§ **Exercise**
The line that contains "sync and replay" and all lines following it to the end of the data below: set these down exactly, and nothing besides.

Top of Input data

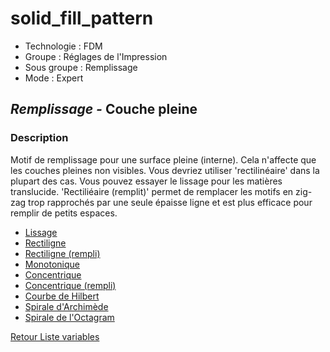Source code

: # solid_fill_pattern

* Technologie : FDM
* Groupe : Réglages de l'Impression
* Sous groupe : Remplissage
* Mode : Expert

## *Remplissage -* Couche pleine

### Description

Motif de remplissage pour une surface pleine (interne). Cela n'affecte que les couches pleines non visibles.
Vous devriez utiliser 'rectilinéaire' dans la plupart des cas.
Vous pouvez essayer le lissage pour les matières  translucide.
'Rectiliéaire (remplit)'  permet de remplacer les motifs en zig-zag trop rapprochés par une seule épaisse ligne et est plus efficace pour remplir de petits espaces.

 - [Lissage](../pattern/pattern_smooth.md)
 - [Rectiligne](../pattern/pattern_rectilinear.md)
 - [Rectiligne (rempli)](../pattern/pattern_rectilineargapfill.md)
 - [Monotonique](../pattern/pattern_monotonic.md)
 - [Concentrique](../pattern/pattern_concentric.md)
 - [Concentrique (rempli)](../pattern/pattern_concentricgapfill.md)
 - [Courbe de Hilbert](../pattern/pattern_hilbertcurve.md)
 - [Spirale d'Archimède](../pattern/pattern_archimedeanchords.md)
 - [Spirale de l'Octagram](../pattern/pattern_octagramspiral.md)

[Retour Liste variables](variable_list.md)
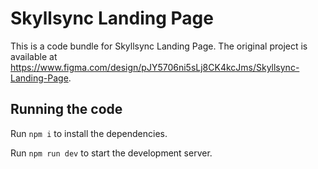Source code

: 
  # Skyllsync Landing Page

  This is a code bundle for Skyllsync Landing Page. The original project is available at https://www.figma.com/design/pJY5706ni5sLj8CK4kcJms/Skyllsync-Landing-Page.

  ## Running the code

  Run `npm i` to install the dependencies.

  Run `npm run dev` to start the development server.
  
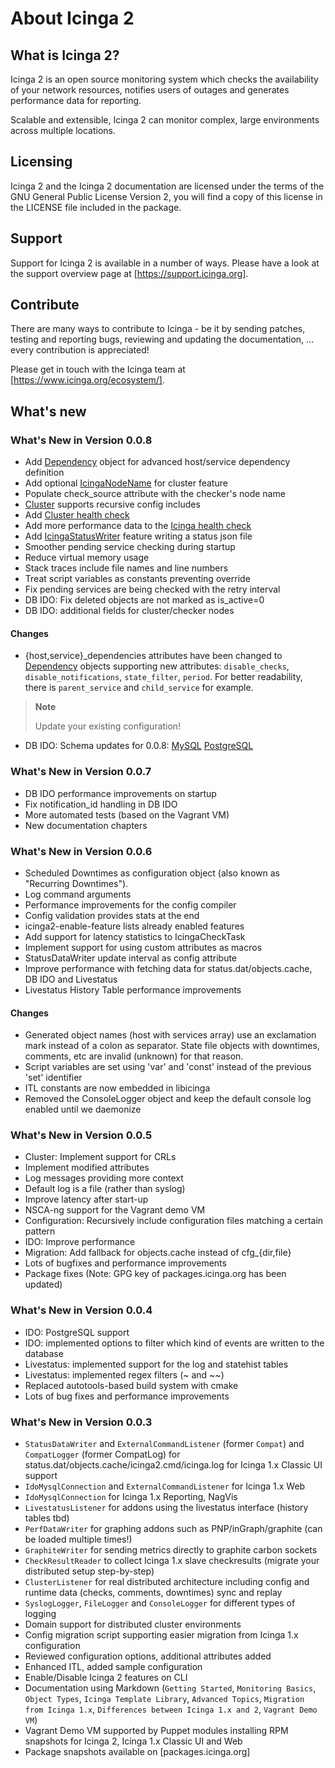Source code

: # <a id="about-icinga2"></a> About Icinga 2

## <a id="what-is-icinga2"></a> What is Icinga 2?

Icinga 2 is an open source monitoring system which checks the availability of your
network resources, notifies users of outages and generates performance data for reporting.

Scalable and extensible, Icinga 2 can monitor complex, large environments across
multiple locations.

## <a id="licensing"></a> Licensing

Icinga 2 and the Icinga 2 documentation are licensed under the terms of the GNU
General Public License Version 2, you will find a copy of this license in the
LICENSE file included in the package.

## <a id="support"></a> Support

Support for Icinga 2 is available in a number of ways. Please have a look at
the support overview page at [https://support.icinga.org].

## <a id="contribute"></a> Contribute

There are many ways to contribute to Icinga - be it by sending patches, testing and
reporting bugs, reviewing and updating the documentation, ... every contribution
is appreciated!

Please get in touch with the Icinga team at [https://www.icinga.org/ecosystem/].

## <a id="whats-new"></a> What's new

### What's New in Version 0.0.8

* Add [Dependency](#objecttype-dependency) object for advanced host/service dependency definition
* Add optional [IcingaNodeName](#global-constants) for cluster feature
* Populate check_source attribute with the checker's node name
* [Cluster](#objecttype-endpoint) supports recursive config includes
* Add [Cluster health check](#cluster-health-check)
* Add more performance data to the [Icinga health check](#itl-icinga)
* Add [IcingaStatusWriter](#objecttype-icingastatuswriter) feature writing a status json file
* Smoother pending service checking during startup
* Reduce virtual memory usage
* Stack traces include file names and line numbers
* Treat script variables as constants preventing override
* Fix pending services are being checked with the retry interval
* DB IDO: Fix deleted objects are not marked as is_active=0
* DB IDO: additional fields for cluster/checker nodes

#### Changes
* {host,service}_dependencies attributes have been changed to [Dependency](#objecttype-dependency)
objects supporting new attributes: `disable_checks`, `disable_notifications`, `state_filter`,
`period`. For better readability, there is `parent_service` and `child_service` for example.

> **Note**
>
> Update your existing configuration!

* DB IDO: Schema updates for 0.0.8: [MySQL](#upgrading-mysql-db) [PostgreSQL](#upgrading-postgresql-db)


### What's New in Version 0.0.7

* DB IDO performance improvements on startup
* Fix notification_id handling in DB IDO
* More automated tests (based on the Vagrant VM)
* New documentation chapters

### What's New in Version 0.0.6

* Scheduled Downtimes as configuration object (also known as "Recurring Downtimes").
* Log command arguments
* Performance improvements for the config compiler
* Config validation provides stats at the end
* icinga2-enable-feature lists already enabled features
* Add support for latency statistics to IcingaCheckTask
* Implement support for using custom attributes as macros
* StatusDataWriter update interval as config attribute
* Improve performance with fetching data for status.dat/objects.cache, DB IDO and Livestatus
* Livestatus History Table performance improvements

#### Changes
* Generated object names (host with services array) use an exclamation mark instead of a colon
as separator. State file objects with downtimes, comments, etc are invalid (unknown) for that
reason.
* Script variables are set using 'var' and 'const' instead of the previous 'set' identifier
* ITL constants are now embedded in libicinga
* Removed the ConsoleLogger object and keep the default console log enabled until we daemonize

### What's New in Version 0.0.5

* Cluster: Implement support for CRLs
* Implement modified attributes
* Log messages providing more context
* Default log is a file (rather than syslog)
* Improve latency after start-up
* NSCA-ng support for the Vagrant demo VM
* Configuration: Recursively include configuration files matching a certain pattern
* IDO: Improve performance
* Migration: Add fallback for objects.cache instead of cfg_{dir,file}
* Lots of bugfixes and performance improvements
* Package fixes (Note: GPG key of packages.icinga.org has been updated)

### What's New in Version 0.0.4

* IDO: PostgreSQL support
* IDO: implemented options to filter which kind of events are written to the database
* Livestatus: implemented support for the log and statehist tables
* Livestatus: implemented regex filters (~ and ~~)
* Replaced autotools-based build system with cmake
* Lots of bug fixes and performance improvements

### What's New in Version 0.0.3

* `StatusDataWriter` and `ExternalCommandListener` (former `Compat`) and `CompatLogger`
(former CompatLog) for status.dat/objects.cache/icinga2.cmd/icinga.log for Icinga 1.x Classic UI support
* `IdoMysqlConnection` and `ExternalCommandListener` for Icinga 1.x Web
* `IdoMysqlConnection` for Icinga 1.x Reporting, NagVis
* `LivestatusListener` for addons using the livestatus interface (history tables tbd)
* `PerfDataWriter` for graphing addons such as PNP/inGraph/graphite (can be loaded multiple times!)
* `GraphiteWriter` for sending metrics directly to graphite carbon sockets
* `CheckResultReader` to collect Icinga 1.x slave checkresults (migrate your distributed setup step-by-step)
* `ClusterListener` for real distributed architecture including config and runtime data (checks, comments, downtimes) sync and replay
* `SyslogLogger`, `FileLogger` and `ConsoleLogger` for different types of logging
* Domain support for distributed cluster environments
* Config migration script supporting easier migration from Icinga 1.x configuration
* Reviewed configuration options, additional attributes added
* Enhanced ITL, added sample configuration
* Enable/Disable Icinga 2 features on CLI
* Documentation using Markdown (`Getting Started`, `Monitoring Basics`, `Object Types`, `Icinga Template Library`,
`Advanced Topics`, `Migration from Icinga 1.x`, `Differences between Icinga 1.x and 2`, `Vagrant Demo VM`)
* Vagrant Demo VM supported by Puppet modules installing RPM snapshots for Icinga 2, Icinga 1.x Classic UI and Web
* Package snapshots available on [packages.icinga.org]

Bottom of Input data

§ **Result for this exercise**
* `ClusterListener` for real distributed architecture including config and runtime data (checks, comments, downtimes) sync and replay
* `SyslogLogger`, `FileLogger` and `ConsoleLogger` for different types of logging
* Domain support for distributed cluster environments
* Config migration script supporting easier migration from Icinga 1.x configuration
* Reviewed configuration options, additional attributes added
* Enhanced ITL, added sample configuration
* Enable/Disable Icinga 2 features on CLI
* Documentation using Markdown (`Getting Started`, `Monitoring Basics`, `Object Types`, `Icinga Template Library`,
`Advanced Topics`, `Migration from Icinga 1.x`, `Differences between Icinga 1.x and 2`, `Vagrant Demo VM`)
* Vagrant Demo VM supported by Puppet modules installing RPM snapshots for Icinga 2, Icinga 1.x Classic UI and Web
* Package snapshots available on [packages.icinga.org]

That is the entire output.